We now briefly describe the alpha parameter that we
estimate for illustrative purposes in Model 2B for death as a
terminating event. Here, alpha is a power function that
describes whether the relative risk of death that arises from prior HF
stays the same, or increases, or decreases with each additional prior HF
event that has occurred. For example, if alpha is estimated
to be 1 (i.e. 1 lies within the 95% confidence interval), then we
interpret that to mean that the power function for HF is linear, so that
each HF increases the relative risk of death by, in this case, 1.94 (for
females; for males, the relative risk arising from HF is higher compared
to females, but the attendant p-value is not significant). So, 2 prior
HF events would increase the relative risk of death by \(1.94^2=3.76\). If the alpha is
estimated to be <1, then the relative risk of death from prior HFs
diminishes with every successive HF (as an example: the relative risk of
death from 2 prior HFs would be less than \(1.94^2=3.76\)). If the alpha
is estimated to be >1, then the relative risk of death from prior HFs
increases with each successive HF. The linear power function
(alpha=1) provides a reasonable estimate for relative risk
arising from prior events in many or most cases, in which case
alpha can be assumed to be 1 and does not need to be
estimated. Of note, when estimating the alpha parameter for
prior events on a future event, it is important to verify that there are
multiple prior events of that type in multiple participants so that
there is enough data for the effect of those prior events to be properly
estimated.
The AIC and BIC provide straightforward, relative comparisons of
model fit between any 2 or more models, and is particularly helpful when
comparing non-nested models (for example, models with different link
functions). For nested models, the likelihood ratio test can be used.

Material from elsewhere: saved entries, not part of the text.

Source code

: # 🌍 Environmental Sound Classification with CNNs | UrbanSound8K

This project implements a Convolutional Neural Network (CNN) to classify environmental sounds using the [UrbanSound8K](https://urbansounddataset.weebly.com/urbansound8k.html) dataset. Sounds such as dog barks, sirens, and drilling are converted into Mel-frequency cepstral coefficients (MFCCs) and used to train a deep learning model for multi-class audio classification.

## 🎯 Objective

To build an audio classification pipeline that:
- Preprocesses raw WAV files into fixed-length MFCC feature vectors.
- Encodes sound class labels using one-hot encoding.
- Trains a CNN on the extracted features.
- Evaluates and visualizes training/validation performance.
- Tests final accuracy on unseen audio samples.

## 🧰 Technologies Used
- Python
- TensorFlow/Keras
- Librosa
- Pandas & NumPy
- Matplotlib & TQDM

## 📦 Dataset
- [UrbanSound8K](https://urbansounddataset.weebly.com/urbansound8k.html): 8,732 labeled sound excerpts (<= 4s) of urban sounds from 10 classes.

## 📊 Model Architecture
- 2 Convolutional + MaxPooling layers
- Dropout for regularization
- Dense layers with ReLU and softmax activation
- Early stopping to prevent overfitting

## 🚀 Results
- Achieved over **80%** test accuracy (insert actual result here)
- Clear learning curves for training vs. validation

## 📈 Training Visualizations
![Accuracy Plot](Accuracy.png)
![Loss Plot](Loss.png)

The AIC and BIC are automatically provided in every model fit and is
returned as part of the output for the fit object. In our preceding
examples using multiRecCVD4, the AIC and BIC were higher
for Model 2A than for Model 2B, which suggests that Model 2B is a better
fit compared to Model 2A. The resid() function returns
martingale residuals (the default) and if desired, score residuals can
be obtained using the score option. Residuals can be
summarized in various ways, including plots, to investigate outliers.
Goodness of fit for a selected model can be assessed by comparing the
observed number of events of each type to the expected number of events
of each type and calculating the chi-squared test statistic for observed
vs expected events. The technical details of a goodness of fit
calculation for an MTRE model are provided in our companion manuscript
and its supplemental material (Web Appendix 3).